At Duke, Rosanna majored in Political Science, participated in Focus, studied abroad at Oxford, and sang with the Rhythm and Blue a capella group.
Her professional life as an entrepreneur began to take shape when she and Daniel Corkum won the high-tech track of the Duke Start-Up Challenge, a competition designed to help students develop entrepreneurial ventures and foster new businesses.
Their idea was to develop an environmentally-friendly “green” technology to chill water and other liquids roughly 120 times more efficiently than current solutions. Modern water coolers and drinking fountains can use up more energy per year than a large refrigerator. Their prototype costs roughly five dollars per year to run, has only three moving parts, costs one third as much as a regular water cooler to manufacture, and can fit in a shoe box.

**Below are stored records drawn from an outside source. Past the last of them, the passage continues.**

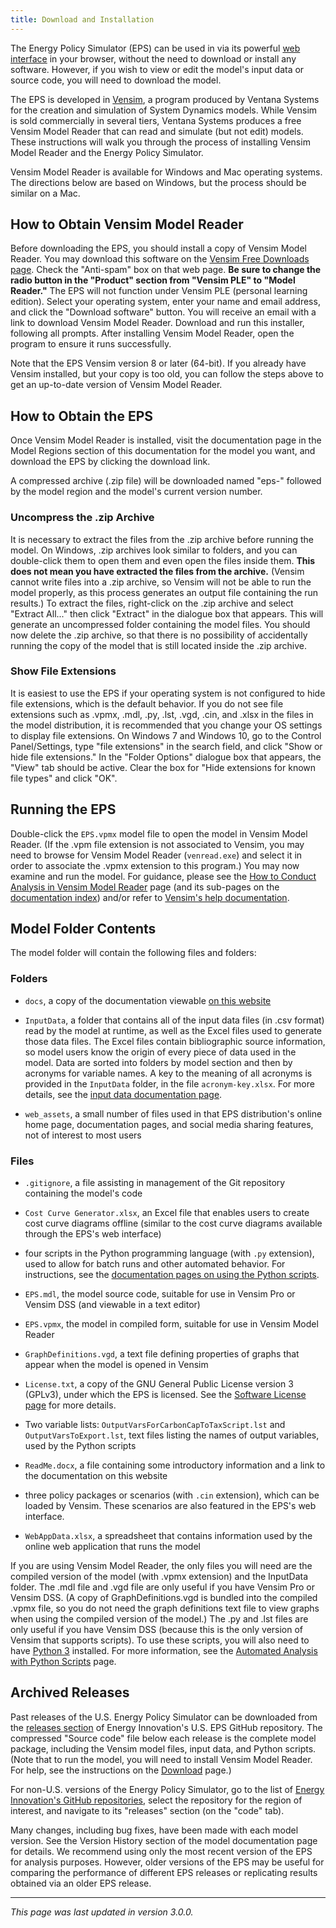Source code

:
 ```yaml
---
title: Download and Installation
---
```


The Energy Policy Simulator (EPS) can be used in via its powerful [web interface](online-model-tutorial) in your browser, without the need to download or install any software.  However, if you wish to view or edit the model's input data or source code, you will need to download the model.

The EPS is developed in [Vensim](http://vensim.com/), a program produced by Ventana Systems for the creation and simulation of System Dynamics models.  While Vensim is sold commercially in several tiers, Ventana Systems produces a free Vensim Model Reader that can read and simulate (but not edit) models.  These instructions will walk you through the process of installing Vensim Model Reader and the Energy Policy Simulator.

Vensim Model Reader is available for Windows and Mac operating systems.  The directions below are based on Windows, but the process should be similar on a Mac.

## How to Obtain Vensim Model Reader

Before downloading the EPS, you should install a copy of Vensim Model Reader.  You may download this software on the [Vensim Free Downloads page](http://vensim.com/free-download/).  Check the "Anti-spam" box on that web page.  **Be sure to change the radio button in the "Product" section from "Vensim PLE" to "Model Reader."**  The EPS will not function under Vensim PLE (personal learning edition).  Select your operating system, enter your name and email address, and click the "Download software" button.  You will receive an email with a link to download Vensim Model Reader.  Download and run this installer, following all prompts.  After installing Vensim Model Reader, open the program to ensure it runs successfully.

Note that the EPS Vensim version 8 or later (64-bit).  If you already have Vensim installed, but your copy is too old, you can follow the steps above to get an up-to-date version of Vensim Model Reader.

## How to Obtain the EPS

Once Vensim Model Reader is installed, visit the documentation page in the Model Regions section of this documentation for the model you want, and download the EPS by clicking the download link.

A compressed archive (.zip file) will be downloaded named "eps-" followed by the model region and the model's current version number.

### Uncompress the .zip Archive

It is necessary to extract the files from the .zip archive before running the model.  On Windows, .zip archives look similar to folders, and you can double-click them to open them and even open the files inside them.  **This does not mean you have extracted the files from the archive.**  (Vensim cannot write files into a .zip archive, so Vensim will not be able to run the model properly, as this process generates an output file containing the run results.)  To extract the files, right-click on the .zip archive and select "Extract All..." then click "Extract" in the dialogue box that appears.  This will generate an uncompressed folder containing the model files.  You should now delete the .zip archive, so that there is no possibility of accidentally running the copy of the model that is still located inside the .zip archive.

### Show File Extensions

It is easiest to use the EPS if your operating system is not configured to hide file extensions, which is the default behavior.  If you do not see file extensions such as .vpmx, .mdl, .py, .lst, .vgd, .cin, and .xlsx in the files in the model distribution, it is recommended that you change your OS settings to display file extensions.  On Windows 7 and Windows 10, go to the Control Panel/Settings, type "file extensions" in the search field, and click "Show or hide file extensions."  In the "Folder Options" dialogue box that appears, the "View" tab should be active.  Clear the box for "Hide extensions for known file types" and click "OK".

## Running the EPS

Double-click the `EPS.vpmx` model file to open the model in Vensim Model Reader.  (If the .vpm file extension is not associated to Vensim, you may need to browse for Vensim Model Reader (`venread.exe`) and select it in order to associate the .vpmx extension to this program.)  You may now examine and run the model.  For guidance, please see the [How to Conduct Analysis in Vensim Model Reader](how-to-conduct-analysis) page (and its sub-pages on the [documentation index](index)) and/or refer to [Vensim's help documentation](http://www.vensim.com/documentation/index.html).

## Model Folder Contents

The model folder will contain the following files and folders:

### Folders

* `docs`, a copy of the documentation viewable [on this website](index)

* `InputData`, a folder that contains all of the input data files (in .csv format) read by the model at runtime, as well as the Excel files used to generate those data files.  The Excel files contain bibliographic source information, so model users know the origin of every piece of data used in the model.  Data are sorted into folders by model section and then by acronyms for variable names.  A key to the meaning of all acronyms is provided in the `InputData` folder, in the file `acronym-key.xlsx`.  For more details, see the [input data documentation page](input-data).

* `web_assets`, a small number of files used in that EPS distribution's online home page, documentation pages, and social media sharing features, not of interest to most users

### Files

* `.gitignore`, a file assisting in management of the Git repository containing the model's code

* `Cost Curve Generator.xlsx`, an Excel file that enables users to create cost curve diagrams offline (similar to the cost curve diagrams available through the EPS's web interface)

* four scripts in the Python programming language (with `.py` extension), used to allow for batch runs and other automated behavior.  For instructions, see the [documentation pages on using the Python scripts](automated-analysis).

* `EPS.mdl`, the model source code, suitable for use in Vensim Pro or Vensim DSS (and viewable in a text editor)

* `EPS.vpmx`, the model in compiled form, suitable for use in Vensim Model Reader

* `GraphDefinitions.vgd`, a text file defining properties of graphs that appear when the model is opened in Vensim

* `License.txt`, a copy of the GNU General Public License version 3 (GPLv3), under which the EPS is licensed.  See the [Software License page](software-license) for more details.

* Two variable lists: `OutputVarsForCarbonCapToTaxScript.lst` and `OutputVarsToExport.lst`, text files listing the names of output variables, used by the Python scripts

* `ReadMe.docx`, a file containing some introductory information and a link to the documentation on this website

* three policy packages or scenarios (with `.cin` extension), which can be loaded by Vensim.  These scenarios are also featured in the EPS's web interface.

* `WebAppData.xlsx`, a spreadsheet that contains information used by the online web application that runs the model

If you are using Vensim Model Reader, the only files you will need are the compiled version of the model (with .vpmx extension) and the InputData folder.  The .mdl file and .vgd file are only useful if you have Vensim Pro or Vensim DSS.  (A copy of GraphDefinitions.vgd is bundled into the compiled .vpmx file, so you do not need the graph definitions text file to view graphs when using the compiled version of the model.)  The .py and .lst files are only useful if you have Vensim DSS (because this is the only version of Vensim that supports scripts).  To use these scripts, you will also need to have [Python 3](https://www.python.org/downloads/) installed.  For more information, see the [Automated Analysis with Python Scripts](automated-analysis) page.

## Archived Releases

Past releases of the U.S. Energy Policy Simulator can be downloaded from the [releases section](https://github.com/EnergyInnovation/eps-us/releases) of Energy Innovation's U.S. EPS GitHub repository.  The compressed "Source code" file below each release is the complete model package, including the Vensim model files, input data, and Python scripts.  (Note that to run the model, you will need to install Vensim Model Reader.  For help, see the instructions on the [Download](download) page.)

For non-U.S. versions of the Energy Policy Simulator, go to the list of [Energy Innovation's GitHub repositories](https://github.com/orgs/EnergyInnovation/repositories), select the repository for the region of interest, and navigate to its "releases" section (on the "code" tab).

Many changes, including bug fixes, have been made with each model version.  See the Version History
section of the model documentation page for details.  We recommend using only the most recent version of the EPS for analysis purposes.  However, older versions of the EPS may be useful for comparing the performance of different EPS releases or replicating results obtained via an older EPS release.

---
*This page was last updated in version 3.0.0.*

Rosanna and Daniel now run The Green Cooling Group, a business created from this idea. She reflects, “I’d never imagined myself as an ‘entrepreneur’ or even someone remotely interested in business until sophomore year when my friend (and now business partner) suggested that I’d be great at it. Growing up in England, I was less exposed to the culture of innovation that energizes America and so really unaware of my options. Winning the Start-Up Challenge was an exhilarating experience and, from that moment, I was hooked. I’d finally found a path that was right for me - something that allowed me to, in the truest sense, manifest my own destiny.”
When asked about a role model, Rosanna responds, “I never had ‘heroes’ growing up, nor did I look to particular people as role models. There were certainly people I respected and aspects I admired, but my ideal has always been more of a composite - a collage of cherry-picked parts from various people.
In the business world today, I most admire Steve Jobs and Richard Branson. Steve Jobs innovates on every plane and has uncompromising vision. Richard Branson brings boundless energy and creativity to his projects; he is never limited by what has come before. When it comes to helping others reach a higher ground, Oprah is formidable. My father was my first insight into the power and practice of transformational leadership. Although, Commander Adama from Battlestar Galactica (re-imagined series) would be a great model too!
There isn’t one individual who I want to emulate. In a lot of ways, I think it’s best to be your own role model.”
Rosanna encourages first-year women at Duke to explore. “There are a mind-blowing amount of activities available to you at Duke and pursuing those opportunities can be incredibly enriching. Just don’t neglect to fit ‘you’ into the schedule. There is a tendency to become so wrapped up in ‘activities’ that we don’t take the time to reflect and grow inwardly. When that happens, you are more likely to make decisions that you perhaps feel pressured into or think you ‘should’ want, rather than pursuing a path that is totally in alignment with who you are.
The more that you understand and appreciate yourself, the happier and stronger you will be. Your deep self-awareness and inner strength will be what centers you during the maelstrom of commitments, what helps you find meaning and fulfillment in whatever you do and what gives you all the courage you could ever need.
Only 18 women will join the [Baldwin Scholars] program, but there will be significantly more phenomenal female leaders walking around campus. Regardless of whether you join the program or not, the best advice I can give to you is to really get to know and love who you are. From there, you can do anything.”